● **WORK REQUEST**
Which lines in the records below contain the word "component"? Copy each one out.

● **Records excerpted from a collection**
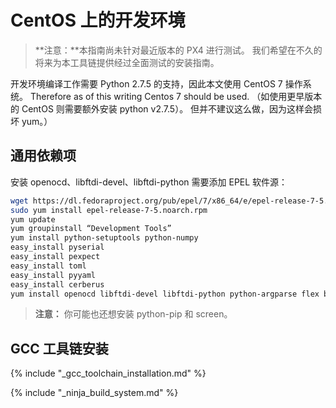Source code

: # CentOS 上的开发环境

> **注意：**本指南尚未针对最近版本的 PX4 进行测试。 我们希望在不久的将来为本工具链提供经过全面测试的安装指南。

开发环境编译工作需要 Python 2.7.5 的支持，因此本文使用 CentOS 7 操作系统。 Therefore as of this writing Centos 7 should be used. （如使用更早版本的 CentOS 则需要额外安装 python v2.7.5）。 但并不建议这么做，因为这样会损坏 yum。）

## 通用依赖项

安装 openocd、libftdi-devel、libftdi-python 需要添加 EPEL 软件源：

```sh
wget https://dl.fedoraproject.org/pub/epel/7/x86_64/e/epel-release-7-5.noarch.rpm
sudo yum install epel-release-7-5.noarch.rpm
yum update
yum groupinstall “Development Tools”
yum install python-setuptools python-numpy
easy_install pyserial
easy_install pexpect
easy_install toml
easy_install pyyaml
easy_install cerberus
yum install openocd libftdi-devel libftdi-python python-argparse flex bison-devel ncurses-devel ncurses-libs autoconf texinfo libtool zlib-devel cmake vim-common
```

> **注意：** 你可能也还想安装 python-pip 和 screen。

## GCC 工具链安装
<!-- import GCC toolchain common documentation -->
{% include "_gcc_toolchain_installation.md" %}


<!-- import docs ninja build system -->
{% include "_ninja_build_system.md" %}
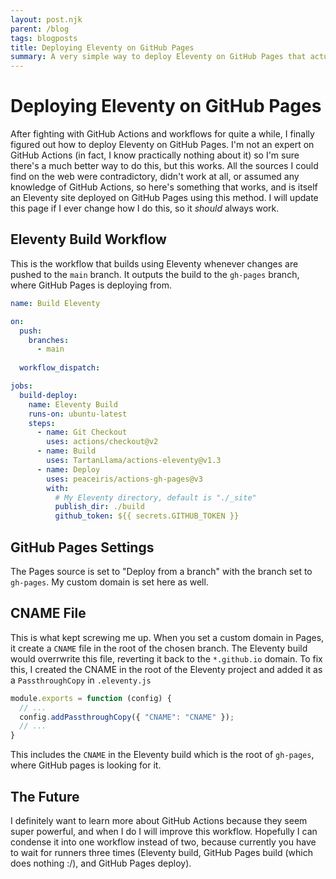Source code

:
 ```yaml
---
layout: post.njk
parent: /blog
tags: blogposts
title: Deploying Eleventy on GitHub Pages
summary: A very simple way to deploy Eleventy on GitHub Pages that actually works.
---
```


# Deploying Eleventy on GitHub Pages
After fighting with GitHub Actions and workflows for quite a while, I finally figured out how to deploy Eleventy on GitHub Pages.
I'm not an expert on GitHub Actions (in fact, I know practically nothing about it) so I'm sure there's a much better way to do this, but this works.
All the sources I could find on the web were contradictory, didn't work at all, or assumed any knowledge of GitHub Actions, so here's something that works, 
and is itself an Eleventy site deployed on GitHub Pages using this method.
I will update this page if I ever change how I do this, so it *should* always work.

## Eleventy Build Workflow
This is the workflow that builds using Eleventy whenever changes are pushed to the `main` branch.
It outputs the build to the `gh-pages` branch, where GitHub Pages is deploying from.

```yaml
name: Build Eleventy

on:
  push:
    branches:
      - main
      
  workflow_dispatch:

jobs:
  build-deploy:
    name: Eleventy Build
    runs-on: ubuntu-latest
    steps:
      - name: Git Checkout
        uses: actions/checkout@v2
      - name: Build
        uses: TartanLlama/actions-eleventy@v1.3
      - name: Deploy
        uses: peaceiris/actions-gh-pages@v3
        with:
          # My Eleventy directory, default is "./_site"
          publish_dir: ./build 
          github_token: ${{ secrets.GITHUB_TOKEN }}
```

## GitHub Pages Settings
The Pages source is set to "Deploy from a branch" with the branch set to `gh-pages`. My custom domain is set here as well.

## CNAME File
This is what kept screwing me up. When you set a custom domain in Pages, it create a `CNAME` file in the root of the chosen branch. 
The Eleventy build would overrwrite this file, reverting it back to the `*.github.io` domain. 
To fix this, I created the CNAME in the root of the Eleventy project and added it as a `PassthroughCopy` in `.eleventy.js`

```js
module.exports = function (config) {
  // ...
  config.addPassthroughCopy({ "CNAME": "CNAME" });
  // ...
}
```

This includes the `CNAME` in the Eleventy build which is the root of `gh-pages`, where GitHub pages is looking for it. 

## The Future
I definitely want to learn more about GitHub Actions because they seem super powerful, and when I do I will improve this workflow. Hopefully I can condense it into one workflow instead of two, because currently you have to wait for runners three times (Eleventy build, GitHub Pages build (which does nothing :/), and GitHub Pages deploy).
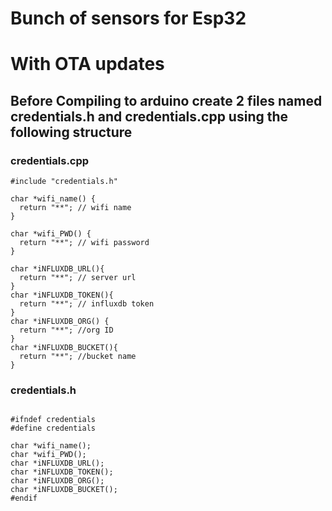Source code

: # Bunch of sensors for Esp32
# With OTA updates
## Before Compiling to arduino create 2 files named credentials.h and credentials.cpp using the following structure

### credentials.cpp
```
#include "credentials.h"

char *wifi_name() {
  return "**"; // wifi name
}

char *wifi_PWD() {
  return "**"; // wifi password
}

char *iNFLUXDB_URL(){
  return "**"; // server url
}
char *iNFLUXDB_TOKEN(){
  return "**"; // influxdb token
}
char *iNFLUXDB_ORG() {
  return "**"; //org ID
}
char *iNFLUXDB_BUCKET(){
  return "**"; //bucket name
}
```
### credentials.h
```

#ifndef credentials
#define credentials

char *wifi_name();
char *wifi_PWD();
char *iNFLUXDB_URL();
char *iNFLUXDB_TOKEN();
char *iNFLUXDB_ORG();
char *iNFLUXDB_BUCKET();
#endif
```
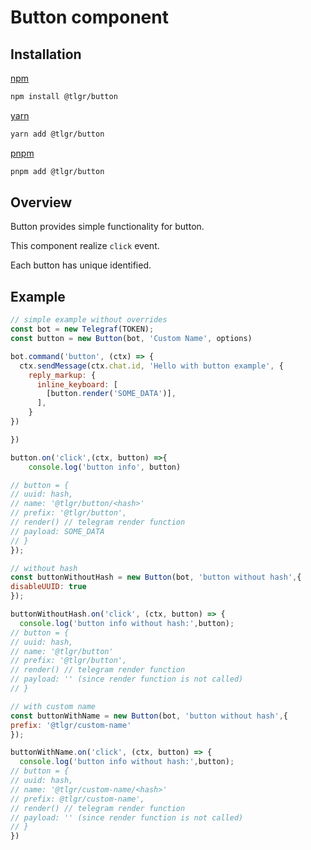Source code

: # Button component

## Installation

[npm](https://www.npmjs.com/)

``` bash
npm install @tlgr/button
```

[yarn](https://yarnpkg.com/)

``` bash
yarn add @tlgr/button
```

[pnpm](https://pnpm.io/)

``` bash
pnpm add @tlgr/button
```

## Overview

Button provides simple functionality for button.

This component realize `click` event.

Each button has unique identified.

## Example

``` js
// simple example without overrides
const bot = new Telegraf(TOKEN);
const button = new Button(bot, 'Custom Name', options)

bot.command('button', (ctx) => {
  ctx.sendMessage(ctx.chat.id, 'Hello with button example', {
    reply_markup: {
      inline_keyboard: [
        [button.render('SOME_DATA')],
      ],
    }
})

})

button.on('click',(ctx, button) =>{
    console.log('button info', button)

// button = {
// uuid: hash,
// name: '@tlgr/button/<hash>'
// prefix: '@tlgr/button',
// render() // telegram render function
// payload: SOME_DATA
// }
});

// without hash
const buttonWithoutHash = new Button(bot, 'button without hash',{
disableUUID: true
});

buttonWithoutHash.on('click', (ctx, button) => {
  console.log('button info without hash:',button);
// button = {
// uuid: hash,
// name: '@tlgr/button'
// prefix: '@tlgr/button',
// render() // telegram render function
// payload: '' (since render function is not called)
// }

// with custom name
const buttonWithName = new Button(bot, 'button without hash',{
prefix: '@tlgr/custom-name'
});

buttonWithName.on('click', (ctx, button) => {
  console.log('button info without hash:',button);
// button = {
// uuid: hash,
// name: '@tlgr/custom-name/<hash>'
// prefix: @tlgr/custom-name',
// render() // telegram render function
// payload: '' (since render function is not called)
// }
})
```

==

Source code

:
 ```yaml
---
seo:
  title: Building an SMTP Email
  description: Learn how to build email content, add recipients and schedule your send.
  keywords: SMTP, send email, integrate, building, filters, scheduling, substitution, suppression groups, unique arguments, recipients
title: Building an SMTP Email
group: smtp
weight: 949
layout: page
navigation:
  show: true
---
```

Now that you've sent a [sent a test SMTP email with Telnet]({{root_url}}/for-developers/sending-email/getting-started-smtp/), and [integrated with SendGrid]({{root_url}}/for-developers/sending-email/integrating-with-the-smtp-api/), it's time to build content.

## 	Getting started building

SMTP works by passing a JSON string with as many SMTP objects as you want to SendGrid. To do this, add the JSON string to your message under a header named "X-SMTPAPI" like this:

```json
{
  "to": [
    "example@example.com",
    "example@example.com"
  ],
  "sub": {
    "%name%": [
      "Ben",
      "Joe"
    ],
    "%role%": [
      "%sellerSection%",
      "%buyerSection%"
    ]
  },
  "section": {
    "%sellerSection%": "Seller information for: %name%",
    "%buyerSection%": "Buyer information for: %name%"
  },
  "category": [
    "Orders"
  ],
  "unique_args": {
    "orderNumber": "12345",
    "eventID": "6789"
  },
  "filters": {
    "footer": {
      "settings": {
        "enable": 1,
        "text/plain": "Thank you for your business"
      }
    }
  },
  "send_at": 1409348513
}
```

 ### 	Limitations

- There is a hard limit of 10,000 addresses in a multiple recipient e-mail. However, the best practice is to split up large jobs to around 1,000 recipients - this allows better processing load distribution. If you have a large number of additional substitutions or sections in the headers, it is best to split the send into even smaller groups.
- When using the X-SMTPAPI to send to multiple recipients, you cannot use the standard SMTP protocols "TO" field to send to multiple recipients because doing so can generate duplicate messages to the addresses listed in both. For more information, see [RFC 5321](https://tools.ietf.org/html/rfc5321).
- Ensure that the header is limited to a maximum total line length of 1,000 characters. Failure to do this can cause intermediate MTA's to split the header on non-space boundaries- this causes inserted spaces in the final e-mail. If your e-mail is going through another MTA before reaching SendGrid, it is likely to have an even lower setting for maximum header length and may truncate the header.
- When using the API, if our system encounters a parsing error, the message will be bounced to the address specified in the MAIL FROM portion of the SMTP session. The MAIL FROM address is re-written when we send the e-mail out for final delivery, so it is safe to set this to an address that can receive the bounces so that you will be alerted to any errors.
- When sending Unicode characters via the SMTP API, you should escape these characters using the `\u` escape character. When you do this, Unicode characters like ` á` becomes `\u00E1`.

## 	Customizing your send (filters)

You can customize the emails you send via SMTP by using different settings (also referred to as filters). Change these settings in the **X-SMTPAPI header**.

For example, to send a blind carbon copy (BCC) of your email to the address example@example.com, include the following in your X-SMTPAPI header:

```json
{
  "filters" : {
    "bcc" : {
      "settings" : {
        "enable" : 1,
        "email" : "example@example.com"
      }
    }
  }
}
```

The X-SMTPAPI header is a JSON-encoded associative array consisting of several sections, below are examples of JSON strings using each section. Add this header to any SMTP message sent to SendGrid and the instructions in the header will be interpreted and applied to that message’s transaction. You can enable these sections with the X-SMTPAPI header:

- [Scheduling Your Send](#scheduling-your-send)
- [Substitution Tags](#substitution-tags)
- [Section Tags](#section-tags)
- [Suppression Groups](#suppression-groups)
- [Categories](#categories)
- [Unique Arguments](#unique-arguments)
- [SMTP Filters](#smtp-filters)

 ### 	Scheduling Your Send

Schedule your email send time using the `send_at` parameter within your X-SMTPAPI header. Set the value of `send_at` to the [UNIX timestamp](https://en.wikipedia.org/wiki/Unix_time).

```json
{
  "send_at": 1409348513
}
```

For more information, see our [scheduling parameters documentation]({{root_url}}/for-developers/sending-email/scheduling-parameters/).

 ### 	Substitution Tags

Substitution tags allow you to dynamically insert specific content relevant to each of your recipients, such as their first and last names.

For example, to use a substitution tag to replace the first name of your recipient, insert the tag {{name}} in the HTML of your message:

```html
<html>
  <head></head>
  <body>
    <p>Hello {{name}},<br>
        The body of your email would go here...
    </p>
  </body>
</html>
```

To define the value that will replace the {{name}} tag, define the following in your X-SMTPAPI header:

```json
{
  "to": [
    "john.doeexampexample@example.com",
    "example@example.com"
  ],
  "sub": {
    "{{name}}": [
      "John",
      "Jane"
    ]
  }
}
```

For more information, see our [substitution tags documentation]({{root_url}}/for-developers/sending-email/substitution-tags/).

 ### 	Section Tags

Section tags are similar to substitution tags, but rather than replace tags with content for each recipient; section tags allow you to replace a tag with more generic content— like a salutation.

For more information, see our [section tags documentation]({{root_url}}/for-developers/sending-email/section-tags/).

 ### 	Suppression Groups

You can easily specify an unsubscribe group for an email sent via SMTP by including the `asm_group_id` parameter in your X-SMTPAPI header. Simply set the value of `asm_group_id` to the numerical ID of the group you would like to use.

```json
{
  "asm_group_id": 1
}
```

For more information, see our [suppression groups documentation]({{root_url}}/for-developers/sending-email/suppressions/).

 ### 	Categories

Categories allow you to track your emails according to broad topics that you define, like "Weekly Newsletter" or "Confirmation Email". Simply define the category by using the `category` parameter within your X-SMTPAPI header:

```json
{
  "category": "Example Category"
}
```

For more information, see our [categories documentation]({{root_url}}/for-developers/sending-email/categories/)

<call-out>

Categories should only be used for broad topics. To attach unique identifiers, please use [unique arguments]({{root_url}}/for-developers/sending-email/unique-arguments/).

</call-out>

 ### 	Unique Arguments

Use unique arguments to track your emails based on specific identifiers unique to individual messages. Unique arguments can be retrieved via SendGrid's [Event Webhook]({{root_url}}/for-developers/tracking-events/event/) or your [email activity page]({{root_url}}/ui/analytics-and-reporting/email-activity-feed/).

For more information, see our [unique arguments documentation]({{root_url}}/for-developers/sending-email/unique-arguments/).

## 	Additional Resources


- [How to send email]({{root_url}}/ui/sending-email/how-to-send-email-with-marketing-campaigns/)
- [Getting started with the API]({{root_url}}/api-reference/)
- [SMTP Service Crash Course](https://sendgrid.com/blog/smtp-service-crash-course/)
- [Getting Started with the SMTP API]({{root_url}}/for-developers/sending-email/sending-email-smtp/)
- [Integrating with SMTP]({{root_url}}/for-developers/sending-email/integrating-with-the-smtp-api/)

--

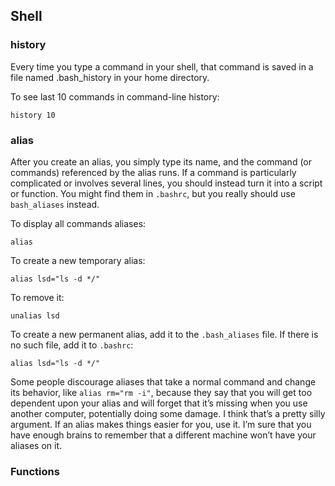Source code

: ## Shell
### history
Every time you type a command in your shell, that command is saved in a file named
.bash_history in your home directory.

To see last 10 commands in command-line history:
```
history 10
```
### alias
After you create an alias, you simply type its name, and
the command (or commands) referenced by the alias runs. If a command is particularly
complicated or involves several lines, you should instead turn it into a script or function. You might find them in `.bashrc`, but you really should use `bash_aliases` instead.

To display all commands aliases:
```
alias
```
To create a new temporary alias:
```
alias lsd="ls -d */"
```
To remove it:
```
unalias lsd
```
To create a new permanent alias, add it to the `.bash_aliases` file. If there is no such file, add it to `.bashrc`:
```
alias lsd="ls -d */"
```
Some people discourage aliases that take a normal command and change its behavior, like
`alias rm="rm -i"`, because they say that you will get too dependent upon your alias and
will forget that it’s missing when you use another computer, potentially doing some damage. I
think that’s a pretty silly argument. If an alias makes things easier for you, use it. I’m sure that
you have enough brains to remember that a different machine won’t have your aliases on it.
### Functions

● **SOLUTION FOR THIS EXERCISE**
: # Button component
This component realize `click` event.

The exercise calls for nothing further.